Member of Parliament, Lok Sabha
- In office 23 May 2019 – 4 June 2024
- Preceded by: Kunwar Sarvesh Kumar Singh
- Succeeded by: Ruchi Veera
- Constituency: Moradabad

MAYOR
- In office 2006–2012
- Preceded by: Veena Agarwal
- Succeeded by: Veena Agarwal
- Constituency: Moradabad

Personal details
- Born: 29 June 1958 (age 67) Moradabad, Uttar Pradesh, India
- Party: Samajwadi Party
- Other political affiliations: Mahagathbandhan
- Alma mater: Jawaharlal Nehru Medical College, Aligarh Muslim University MBBS(1981) M.S.(1984)
- Profession: Doctor

= S. T. Hasan =

Member of the 17th Lok Sabha

Syed Tufail Hasan is an Indian politician who has been a Member of Lok Sabha for Moradabad from 2019 to 2024.

== Education ==
He is a trained doctor (surgeon) with MBBS and MS degrees from Jawaharlal Nehru Medical College, Aligarh of Aligarh Muslim University.

== Political career ==
Hasan has served as mayor of Moradabad from 2006 to 2012. In 2014 Indian general election, Hasan contested from Moradabad constituency as a candidate of Samajwadi Party and was defeated by Kunwar Sarvesh Kumar Singh of Bharatiya Janata Party.

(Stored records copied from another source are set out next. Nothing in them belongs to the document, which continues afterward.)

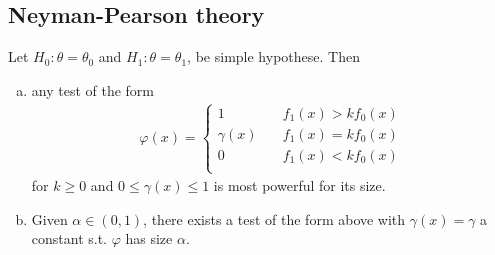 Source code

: \subsection{Neyman-Pearson theory}
{\color{blue} \begin{thm}
	Let $H_0: \theta = \theta_0$ and $H_1: \theta = \theta_1$, be simple hypothese. Then
	\begin{enumerate}[a)]
		\item any test of the form 
		\begin{align}
			\varphi(x) = \begin{cases}
			1 &\quad f_1(x)>k f_0(x) \\
			\gamma(x) &\quad f_1(x)=k f_0(x) \\
			0 &\quad f_1(x)<k f_0(x) \\
			\end{cases}
		\end{align}
		for $k\geq 0$ and $0\leq \gamma(x) \leq 1$ is most powerful for its size.
		
		\item Given $\alpha\in (0,1)$, there exists a test of the form above with $\gamma(x) = \gamma$ a constant s.t. $\varphi$ has size $\alpha$.
	\end{enumerate}
\end{thm}}
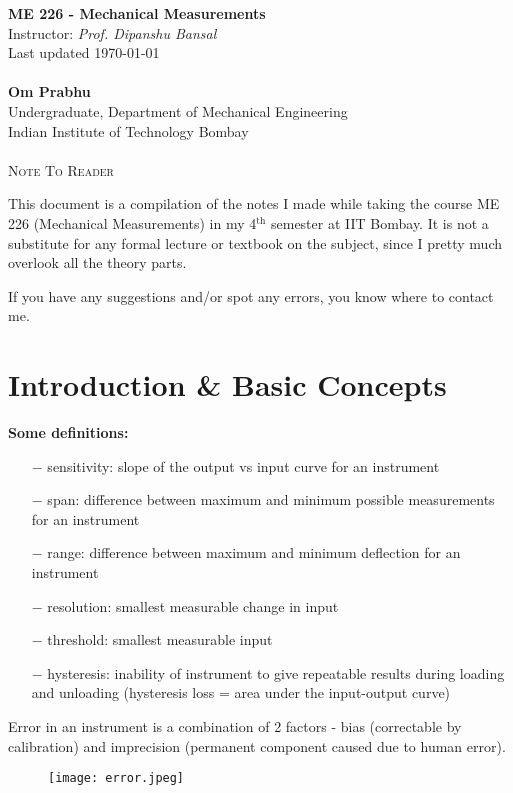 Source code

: \documentclass[11pt]{article}
\theoremstyle{definition}
\begin{document}
\begin{center}
{\LARGE \bf ME 226 - Mechanical Measurements}\\
{Instructor: \textit{Prof. Dipanshu Bansal}}\\
Last updated \today \\~\\
{\large \bf Om Prabhu}\\
Undergraduate, Department of Mechanical Engineering\\
Indian Institute of Technology Bombay\\~\\
\textsc{Note To Reader}
\end{center}
\vspace{-6pt}

This document is a compilation of the notes I made while taking the course ME 226 (Mechanical Measurements) in my 4$^{\text{th}}$ semester at IIT Bombay. It is not a substitute for any formal lecture or textbook on the subject, since I pretty much overlook all the theory parts.

If you have any suggestions and/or spot any errors, you know where to contact me.
\vspace{-3mm}

\hrulefill
\section{Introduction \& Basic Concepts}
\textbf{\large Some definitions:}
\vspace{-3.5mm}
\begin{itemize}
	\itemsep-0.2em
	\item[$-$] sensitivity: slope of the output vs input curve for an instrument
	\item[$-$] span: difference between maximum and minimum possible measurements for an instrument
	\item[$-$] range: difference between maximum and minimum deflection for an instrument
	\item[$-$] resolution: smallest measurable change in input
	\item[$-$] threshold: smallest measurable input
	\item[$-$] hysteresis: inability of instrument to give repeatable results during loading and unloading (hysteresis loss = area under the input-output curve)
\end{itemize}
\vspace{-3.5mm}
Error in an instrument is a combination of 2 factors - bias (correctable by calibration) and imprecision (permanent component caused due to human error).
\vspace{-3.5mm}
\begin{wrapfigure}[7]{L}{0.4\textwidth}
\texttt{[image: error.jpeg]}
\end{wrapfigure}
\end{document}
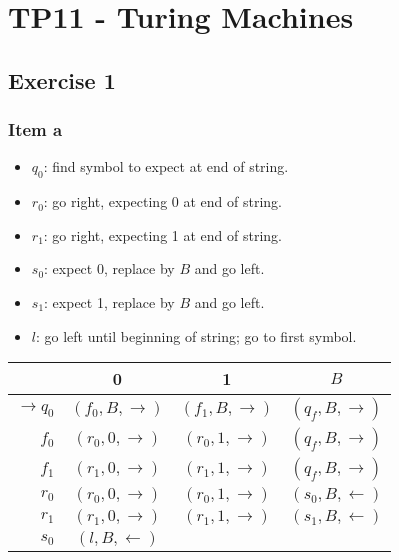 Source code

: \setcounter{section}{10}
\section{TP11 - Turing Machines}
{
\renewcommand{\thesubsubsection}{\thesubsection\alph{subsubsection}}
\subsection{Exercise 1}
\subsubsection{Item a}
\begin{minipage}[c]{0.47\textwidth}
	\begin{itemize}
		\itemsep0em
		\item $q_0$: find symbol to expect at end of string.
		\item $r_0$: go right, expecting 0 at end of string.
		\item $r_1$: go right, expecting 1 at end of string.
		\item $s_0$: expect 0, replace by $B$ and go left.
		\item $s_1$: expect 1, replace by $B$ and go left.
		\item $l$: go left until beginning of string; go to first symbol.
	\end{itemize}
\end{minipage}
\begin{minipage}[c]{0.47\textwidth}
	\begin{center}
		\begin{tabular}{r | c  c  c}
			                  & 0                     & 1                     & $B$            \\ \hline
			$\rightarrow q_0$ & $(f_0,B,\rightarrow)$ & $(f_1,B,\rightarrow)$ & $(q_f,B,\rightarrow)$ \\
			$            f_0$ & $(r_0,0,\rightarrow)$ & $(r_0,1,\rightarrow)$ & $(q_f,B,\rightarrow)$ \\
			$            f_1$ & $(r_1,0,\rightarrow)$ & $(r_1,1,\rightarrow)$ & $(q_f,B,\rightarrow)$ \\
			$            r_0$ & $(r_0,0,\rightarrow)$ & $(r_0,1,\rightarrow)$ & $(s_0,B,\leftarrow )$ \\
			$            r_1$ & $(r_1,0,\rightarrow)$ & $(r_1,1,\rightarrow)$ & $(s_1,B,\leftarrow )$ \\
			$            s_0$ & $(l  ,B,\leftarrow )$ &                       &                       \\

\end{tabular}
\end{center}
\end{minipage}}

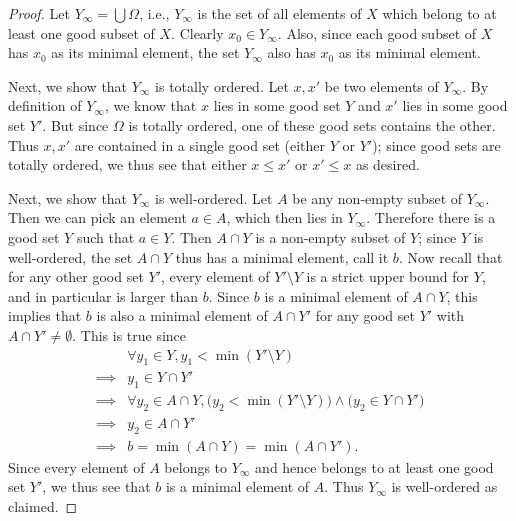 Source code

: \begin{proof}
    Let \(Y_{\infty} = \bigcup \Omega\), i.e., \(Y_{\infty}\) is the set of all elements of \(X\) which belong to at least one good subset of \(X\).
    Clearly \(x_0 \in Y_{\infty}\).
    Also, since each good subset of \(X\) has \(x_0\) as its minimal element, the set \(Y_{\infty}\) also has \(x_0\) as its minimal element.

    Next, we show that \(Y_{\infty}\) is totally ordered.
    Let \(x, x'\) be two elements of \(Y_{\infty}\).
    By definition of \(Y_{\infty}\), we know that \(x\) lies in some good set \(Y\) and \(x'\) lies in some good set \(Y'\).
    But since \(\Omega\) is totally ordered, one of these good sets contains the other.
    Thus \(x, x'\) are contained in a single good set (either \(Y\) or \(Y'\));
    since good sets are totally ordered, we thus see that either \(x \leq x'\) or \(x' \leq x\) as desired.

    Next, we show that \(Y_{\infty}\) is well-ordered.
    Let \(A\) be any non-empty subset of \(Y_{\infty}\).
    Then we can pick an element \(a \in A\), which then lies in \(Y_{\infty}\).
    Therefore there is a good set \(Y\) such that \(a \in Y\).
    Then \(A \cap Y\) is a non-empty subset of \(Y\);
    since \(Y\) is well-ordered, the set \(A \cap Y\) thus has a minimal element, call it \(b\).
    Now recall that for any other good set \(Y'\), every element of \(Y' \setminus Y\) is a strict upper bound for \(Y\), and in particular is larger than \(b\).
    Since \(b\) is a minimal element of \(A \cap Y\), this implies that \(b\) is also a minimal element of \(A \cap Y'\) for any good set \(Y'\) with \(A \cap Y' \neq \emptyset\).
    This is true since
    \begin{align*}
                 & \forall y_1 \in Y, y_1 < \min(Y' \setminus Y)                                                    \\
        \implies & y_1 \in Y \cap Y'                                                                                \\
        \implies & \forall y_2 \in A \cap Y, \big(y_2 < \min(Y' \setminus Y)\big) \land \big(y_2 \in Y \cap Y'\big) \\
        \implies & y_2 \in A \cap Y'                                                                                \\
        \implies & b = \min(A \cap Y) = \min(A \cap Y').
    \end{align*}
    Since every element of \(A\) belongs to \(Y_{\infty}\) and hence belongs to at least one good set \(Y'\), we thus see that \(b\) is a minimal element of \(A\).
    Thus \(Y_{\infty}\) is well-ordered as claimed.


\end{proof}
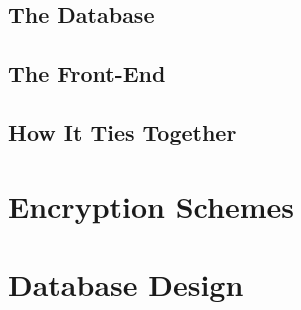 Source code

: 		\subsection{The Database}

		\subsection{The Front-End}

		\subsection{How It Ties Together}

	\section{Encryption Schemes}
	\section{Database Design}
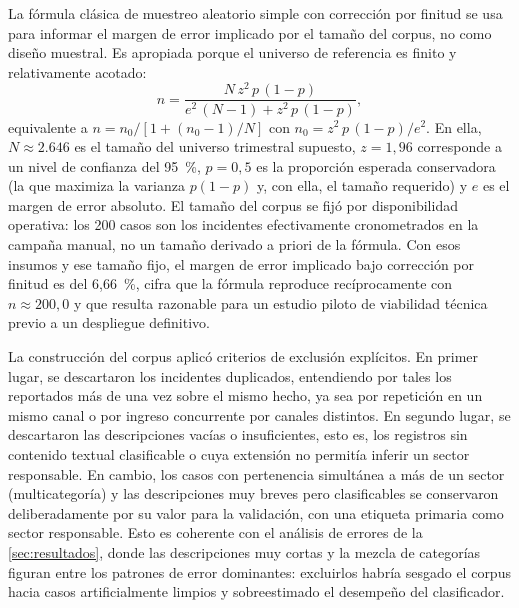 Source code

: La fórmula clásica de muestreo aleatorio simple con corrección por finitud se usa para informar el margen de error implicado por el tamaño del corpus, no como diseño muestral. Es apropiada porque el universo de referencia es finito y relativamente acotado:
\[
n = \frac{N\, z^{2}\, p\,(1-p)}{e^{2}\,(N-1) + z^{2}\, p\,(1-p)},
\]
equivalente a \(n = n_0 / [1 + (n_0 - 1)/N]\) con \(n_0 = z^{2}\, p\,(1-p)/e^{2}\). En ella, \(N \approx 2.646\) es el tamaño del universo trimestral supuesto, \(z = 1{,}96\) corresponde a un nivel de confianza del 95~\%, \(p = 0{,}5\) es la proporción esperada conservadora (la que maximiza la varianza \(p(1-p)\) y, con ella, el tamaño requerido) y \(e\) es el margen de error absoluto. El tamaño del corpus se fijó por disponibilidad operativa: los 200 casos son los incidentes efectivamente cronometrados en la campaña manual, no un tamaño derivado a priori de la fórmula. Con esos insumos y ese tamaño fijo, el margen de error implicado bajo corrección por finitud es del 6,66~\%, cifra que la fórmula reproduce recíprocamente con \(n \approx 200{,}0\) y que resulta razonable para un estudio piloto de viabilidad técnica previo a un despliegue definitivo.

La construcción del corpus aplicó criterios de exclusión explícitos. En primer lugar, se descartaron los incidentes duplicados, entendiendo por tales los reportados más de una vez sobre el mismo hecho, ya sea por repetición en un mismo canal o por ingreso concurrente por canales distintos. En segundo lugar, se descartaron las descripciones vacías o insuficientes, esto es, los registros sin contenido textual clasificable o cuya extensión no permitía inferir un sector responsable. En cambio, los casos con pertenencia simultánea a más de un sector (multicategoría) y las descripciones muy breves pero clasificables se conservaron deliberadamente por su valor para la validación, con una etiqueta primaria como sector responsable. Esto es coherente con el análisis de errores de la \autoref{sec:resultados}, donde las descripciones muy cortas y la mezcla de categorías figuran entre los patrones de error dominantes: excluirlos habría sesgado el corpus hacia casos artificialmente limpios y sobreestimado el desempeño del clasificador.

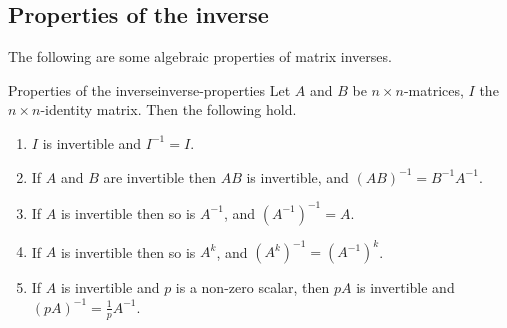 \subsection{Properties of the inverse}

The following are some algebraic properties of matrix inverses.

\begin{proposition}{Properties of the inverse}{inverse-properties}
  Let $A$ and $B$ be $n \times n$-matrices, $I$ the $n\times
  n$-identity matrix. Then the following hold.
  \begin{enumerate}
  \item $I$ is invertible and $I^{-1} = I$.
  \item If $A$ and $B$ are invertible then $AB$ is invertible, and
    $(AB)^{-1} = B^{-1}A^{-1}$.
  \item If $A$ is invertible then so is $A^{-1}$, and
    $(A^{-1})^{-1} = A$.
  \item If $A$ is invertible then so is $A^k$, and
    $(A^k)^{-1} = (A^{-1})^k$.
  \item If $A$ is invertible and $p$ is a non-zero scalar, then $pA$
    is invertible and $(pA)^{-1} = \frac{1}{p}A^{-1}$.
  \end{enumerate}
\end{proposition}

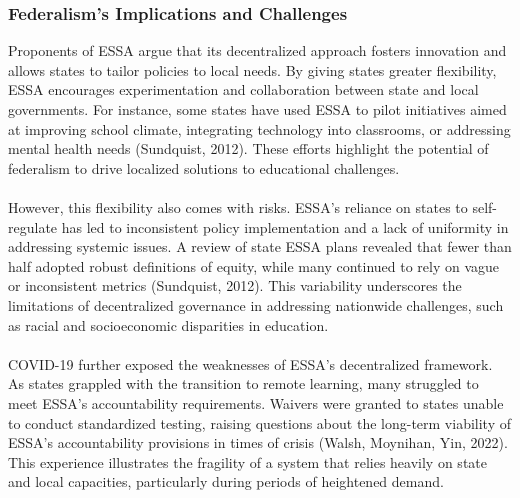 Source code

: \documentclass[11pt]{extarticle}
\begin{document}
\subsubsection{Federalism's Implications and Challenges}
Proponents of ESSA argue that its decentralized approach fosters innovation and allows states to tailor policies to local needs. 
By giving states greater flexibility, ESSA encourages experimentation and collaboration between state and local governments. 
For instance, some states have used ESSA to pilot initiatives aimed at improving school climate, integrating technology into classrooms, or addressing mental health needs (Sundquist, 2012). These efforts highlight the potential of federalism to drive localized solutions to educational challenges.\\
\\
However, this flexibility also comes with risks. ESSA’s reliance on states to self-regulate has led to inconsistent policy implementation and a lack of uniformity in addressing systemic issues. A review of state ESSA plans revealed that fewer than half adopted robust definitions of equity, while many continued to rely on vague or inconsistent metrics (Sundquist, 2012). This variability underscores the limitations of decentralized governance in addressing nationwide challenges, such as racial and socioeconomic disparities in education.\\
\\
COVID-19 further exposed the weaknesses of ESSA’s decentralized framework. As states grappled with the transition to remote learning, many struggled to meet ESSA’s accountability requirements. Waivers were granted to states unable to conduct standardized testing, raising questions about the long-term viability of ESSA’s accountability provisions in times of crisis (Walsh, Moynihan, Yin, 2022). This experience illustrates the fragility of a system that relies heavily on state and local capacities, particularly during periods of heightened demand.
\end{document}
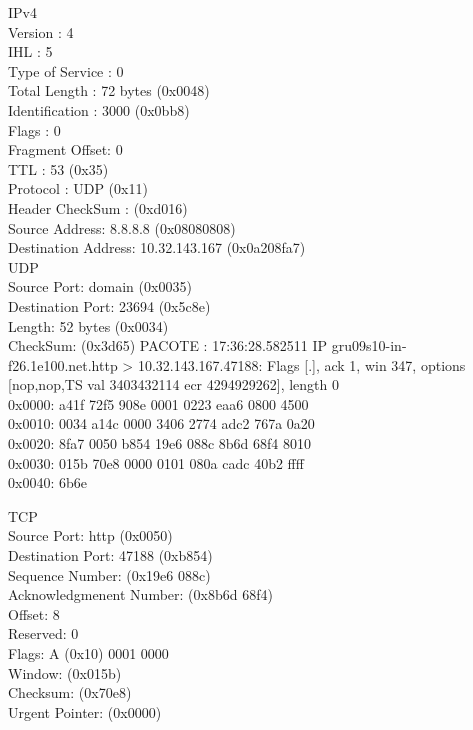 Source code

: \documentclass[12pt]{article}
\begin{document}
IPv4 \\
Version : 4 \\
IHL : 5 \\
Type of Service : 0 \\
Total Length : 72 bytes (0x0048) \\
Identification : 3000 (0x0bb8) \\
Flags : 0 \\ 
Fragment Offset: 0 \\
TTL : 53 (0x35) \\
Protocol : UDP (0x11) \\
Header CheckSum : (0xd016) \\
Source Address: 8.8.8.8 (0x08080808) \\ 
Destination Address: 10.32.143.167 (0x0a208fa7) \\

UDP \\
Source Port: domain (0x0035) \\
Destination Port: 23694 (0x5c8e) \\
Length: 52 bytes (0x0034)  \\
CheckSum: (0x3d65) 
 \newpage
PACOTE : 17:36:28.582511 IP gru09s10-in-f26.1e100.net.http > 10.32.143.167.47188: Flags [.], ack 1, win 347, options [nop,nop,TS val 3403432114 ecr 4294929262], length 0 \\
0x0000:  a41f 72f5 908e 0001 0223 eaa6 0800 4500  \\
0x0010:  0034 a14c 0000 3406 2774 adc2 767a 0a20   \\
0x0020:  8fa7 0050 b854 19e6 088c 8b6d 68f4 8010  \\
0x0030:  015b 70e8 0000 0101 080a cadc 40b2 ffff   \\
0x0040:  6b6e  
	
TCP \\ 
Source Port: http (0x0050) \\
Destination Port: 47188 (0xb854) \\
Sequence Number: (0x19e6 088c) \\
Acknowledgmenent Number: (0x8b6d 68f4) \\
Offset: 8 \\
Reserved: 0 \\
Flags: A (0x10) 0001 0000 \\
Window: (0x015b) \\
Checksum: (0x70e8) \\
Urgent Pointer: (0x0000) \\
\end{document}
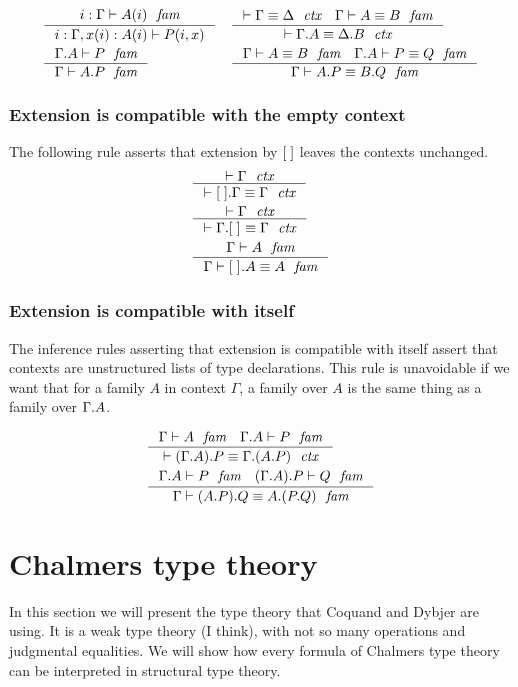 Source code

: \begin{align}
& \inference
  {\jvfam{i}{\Gamma}{A}}
  {\jvfamcombi{{i}{x}}{{\Gamma}{A}}{P}}
& & \inference
    {\jctxeq{\Gamma}{\Delta}
     \jfameq{\Gamma}{A}{B}}
    {\jctxeq{\ctxext{\Gamma}{A}}{\ctxext{\Delta}{B}}}\\
& \inference
  {\jfam{{\Gamma}{A}}{P}}
  {\jfam{\Gamma}{\ctxext{A}{P}}}
& & \inference
    {\jfameq{\Gamma}{A}{B}
     \jfameq{{\Gamma}{A}}{P}{Q}}
    {\jfameq{\Gamma}{\ctxext{A}{P}}{\ctxext{B}{Q}}}
\end{align}

\subsubsection{Extension is compatible with the empty context}
The following rule asserts that extension by ${[\;]}$ leaves the contexts unchanged.
\begin{align}
& \inference
  {\jctx{\Gamma}}
  {\jctxeq{\ctxext{\emptyc}{\Gamma}}{\Gamma}}\\
& \inference
  {\jctx{\Gamma}}
  {\jctxeq{\ctxext{\Gamma}{\emptyf}}{\Gamma}}\\
& \inference
  {\jfam{\Gamma}{A}}
  {\jfameq{\Gamma}{\ctxext{\emptyf}{A}}{A}}
\end{align}

\subsubsection{Extension is compatible with itself}
The inference rules asserting that extension is compatible with itself assert
that contexts are unstructured lists of type declarations. This rule is
unavoidable if we want that for a family $A$ in context $\Gamma$, a family over
$A$ is the same thing as a family over $\ctxext{\Gamma}{A}$. 

\begin{align}
& \inference
  {\jfam{\Gamma}{A}
   \jfam{{\Gamma}{A}}{P}}
  {\jctxeq{\ctxext{{\Gamma}{A}}{P}}{\ctxext{\Gamma}{{A}{P}}}}\\
& \inference
  {\jfam{{\Gamma}{A}}{P}
   \jfam{{{\Gamma}{A}}{P}}{Q}}
  {\jfameq{\Gamma}{\ctxext{{A}{P}}{Q}}{\ctxext{A}{{P}{Q}}}}
\end{align}


\section{Chalmers type theory}
In this section we will present the type theory that Coquand and Dybjer are using.
It is a weak type theory (I think), with not so many operations and judgmental equalities.
We will show how every formula of Chalmers type theory can be interpreted in
structural type theory.

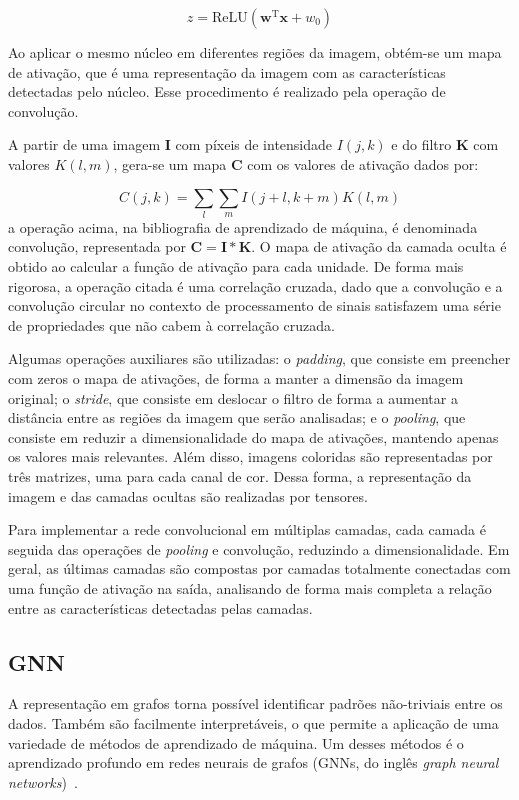 \begin{equation}
    z = \text{ReLU}(\mathbf{w}^\text{T} \mathbf{x} + w_0)
\end{equation}

Ao aplicar o mesmo núcleo em diferentes regiões da imagem, obtém-se um mapa de
ativação, que é uma representação da imagem com as características detectadas
pelo núcleo. Esse procedimento é realizado pela operação de convolução.

A partir de uma imagem $\mathbf{I}$ com píxeis de intensidade $I(j, k)$
e do filtro $\mathbf{K}$ com valores $K(l, m)$, gera-se um mapa $\mathbf{C}$ com
os valores de ativação dados por:

\begin{equation}
    C(j, k) = \sum_{l} \sum_{m} I(j+l, k+m)K(l, m)
\end{equation}
a operação acima, na bibliografia de aprendizado de máquina, é denominada
convolução, representada por $\mathbf{C} = \mathbf{I} * \mathbf{K}$. O mapa de
ativação da camada oculta é obtido ao calcular a função de ativação para cada
unidade. De forma mais rigorosa, a operação citada é uma correlação cruzada, dado
que a convolução e a convolução circular no contexto de processamento de sinais
satisfazem uma série de propriedades que não cabem à correlação cruzada.

Algumas operações auxiliares são utilizadas: o \textit{padding}, que consiste em
preencher com zeros o mapa de ativações, de forma a manter a dimensão da imagem
original; o \textit{stride}, que consiste em deslocar o filtro de forma a
aumentar a distância entre as regiões da imagem que serão analisadas; e o
\textit{pooling}, que consiste em reduzir a dimensionalidade do mapa de
ativações, mantendo apenas os valores mais relevantes. Além disso, imagens
coloridas são representadas por três matrizes, uma para cada canal de cor. Dessa
forma, a representação da imagem e das camadas ocultas são realizadas por
tensores.

Para implementar a rede convolucional em múltiplas camadas, cada camada é
seguida das operações de \textit{pooling} e convolução, reduzindo a
dimensionalidade. Em geral, as últimas camadas são compostas por camadas
totalmente conectadas com uma função de ativação na saída, analisando de forma
mais completa a relação entre as características detectadas pelas camadas.

\subsection{GNN}
A representação em grafos torna possível identificar padrões
não-triviais entre os dados. Também são facilmente interpretáveis, o que
permite a aplicação de uma variedade de métodos de aprendizado de máquina. Um
desses métodos é o aprendizado profundo em redes neurais de grafos (GNNs, do
inglês \textit{graph neural networks})~\cite{Bishop:DeepLearning24}.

On 30 March 2019, the party announced that Hasan would contest the upcoming 2019 Indian general election from Moradabad in place of Haji Nasir Qureshi. This was done as the local party leaders resented when Hasan was denied a ticket. On 23 May, he was elected to Lok Sabha after defeating Kunwar Sarvesh Kumar Singh by 97,878 votes.